With such negative headlines and statistics to counteract on a daily basis, the Active* Consent programme’s ongoing work in collaboration with our colleagues in the rape crisis, NGO and government sector nationally can feel daunting and often like an uphill battle.
However, our evidence-based collaborative approach to research and programme design is grounded strongly in a sex-positive perspective that is constantly trained on what we can change as a team, how we might go about changing it, and who we need to get into the room (or onto Zoom these days) in order to do so.
Central to this is our conviction that in order to truly tackle the pervasiveness of sexual violence and harassment in Irish and other societies, we need to reach people with positive messaging on consent and sexual health as well as making clear the risks that come with sexual intimacy – risks that are often exacerbated for women, LGBT+ individuals, and those who are disabled as well as Active* Consent research.
Our aim therefore is to support young people, aged 15-25, to have positive and confident sexual health and wellbeing as well as preparing the young people we work with to recognise experiences of non-consent and know how to access support for themselves or others following sexual violence or harassment.
Furthermore we believe that in order to reach young people, you also have to work closely with those that educate and support them, a cohort that includes teachers, parents, college staff and policy makers. We believe that buy-in across this cohort both at the leadership level of management and policy makers and through on the ground support from educators, student leaders, and parents for offering and delivering our programme needs to be won and sustained over time in order to truly make lasting impact on reducing the negative statistics that opened this article.
In time, it is our dream that different headlines replace the dire ones we’ve become so accustomed to expecting.
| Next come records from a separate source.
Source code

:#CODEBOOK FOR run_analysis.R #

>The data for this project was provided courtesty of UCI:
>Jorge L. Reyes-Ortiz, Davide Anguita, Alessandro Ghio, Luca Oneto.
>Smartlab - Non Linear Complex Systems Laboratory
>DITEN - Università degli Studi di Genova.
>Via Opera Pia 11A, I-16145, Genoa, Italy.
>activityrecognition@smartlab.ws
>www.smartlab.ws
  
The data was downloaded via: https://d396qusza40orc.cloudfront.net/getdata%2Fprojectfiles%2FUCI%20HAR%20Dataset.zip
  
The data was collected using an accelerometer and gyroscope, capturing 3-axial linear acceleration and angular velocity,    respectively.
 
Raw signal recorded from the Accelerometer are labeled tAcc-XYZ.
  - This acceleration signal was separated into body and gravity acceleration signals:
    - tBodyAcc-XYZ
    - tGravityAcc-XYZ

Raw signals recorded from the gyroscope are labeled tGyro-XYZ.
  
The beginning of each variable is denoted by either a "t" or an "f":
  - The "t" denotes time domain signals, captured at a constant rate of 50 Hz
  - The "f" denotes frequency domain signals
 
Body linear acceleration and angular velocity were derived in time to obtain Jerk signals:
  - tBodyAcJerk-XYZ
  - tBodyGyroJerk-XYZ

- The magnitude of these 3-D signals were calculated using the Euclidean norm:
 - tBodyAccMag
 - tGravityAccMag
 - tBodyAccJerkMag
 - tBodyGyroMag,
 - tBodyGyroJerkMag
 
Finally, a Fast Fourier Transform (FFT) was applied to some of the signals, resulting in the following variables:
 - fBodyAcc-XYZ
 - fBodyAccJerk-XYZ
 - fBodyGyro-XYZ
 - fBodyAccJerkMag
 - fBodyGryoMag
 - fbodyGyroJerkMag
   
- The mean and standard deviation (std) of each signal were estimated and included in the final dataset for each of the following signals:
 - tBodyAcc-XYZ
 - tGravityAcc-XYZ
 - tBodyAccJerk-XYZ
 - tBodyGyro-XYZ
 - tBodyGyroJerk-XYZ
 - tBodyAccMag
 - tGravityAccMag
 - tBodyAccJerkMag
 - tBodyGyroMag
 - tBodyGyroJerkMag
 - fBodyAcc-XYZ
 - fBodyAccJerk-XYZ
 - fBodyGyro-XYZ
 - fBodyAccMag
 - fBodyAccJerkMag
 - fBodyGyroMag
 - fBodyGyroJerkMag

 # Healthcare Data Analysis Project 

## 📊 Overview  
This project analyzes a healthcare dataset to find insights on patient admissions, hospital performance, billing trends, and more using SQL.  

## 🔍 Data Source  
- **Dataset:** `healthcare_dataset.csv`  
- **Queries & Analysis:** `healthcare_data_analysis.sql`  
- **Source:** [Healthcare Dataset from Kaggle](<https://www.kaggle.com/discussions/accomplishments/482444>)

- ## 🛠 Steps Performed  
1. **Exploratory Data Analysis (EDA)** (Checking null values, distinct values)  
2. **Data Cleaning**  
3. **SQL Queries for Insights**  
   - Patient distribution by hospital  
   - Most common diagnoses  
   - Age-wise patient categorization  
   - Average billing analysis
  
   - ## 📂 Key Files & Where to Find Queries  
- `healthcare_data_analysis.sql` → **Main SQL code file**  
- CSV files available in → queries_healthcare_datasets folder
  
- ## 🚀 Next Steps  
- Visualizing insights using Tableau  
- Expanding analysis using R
So where do we begin with driving this work forward? We recently ran a national social media campaign entitled Start Here: Empowering Student and Staff to Respond to Disclosures of Sexual Violence and Harassment in partnership with the Union of Students in Ireland and Galway Rape Crisis Centre. This campaign began with our team’s desire to do something tangible based on one key finding from the Sexual Experiences Survey: 79% of college students who disclosed an experience of sexual misconduct told a close friend. If students were likely to disclose to a peer, how could we prepare their peers to hear this disclosure? And if college students may become more likely to disclose sexual violence or harassment based on increased education in these areas through programmes like ours, how could we better prepare staff?
Our answer to these question was to confront the issue head on and create a business card size “disclosure tips card” that listed basic dos and don’ts of hearing a disclosure and provided access to national support numbers such as the rape crisis centre directory, Sexual Assault Treatment Units, and the Gardaí.
Through social media, we released four short videos breaking down the tips in four simulated text conversations between friends and encouraged followers to engage with the tips in more detail over the eight weeks and take our original open-access 45-minute eLearning module based on Sexual Experiences Survey data, Sexual Violence and Harassment: How to Support Yourself and Your Peers, which is aimed directly at college students but also contains information relevant to staff.
Our calls to action were continuous and wide-reaching but nevertheless focused around the tangible information squeezed onto our little card. In undertaking this ambitious and wide-reaching campaign, we were also very aware of its limits. Exposure to one video or one social media post will not solve the issues we’re naming, and even fully absorbing our tips does mean that you know everything you need to know about supporting someone who discloses an incident to you – you would still benefit from further disclosure training with the Galway Rape Crisis Centre or other colleagues in this sector.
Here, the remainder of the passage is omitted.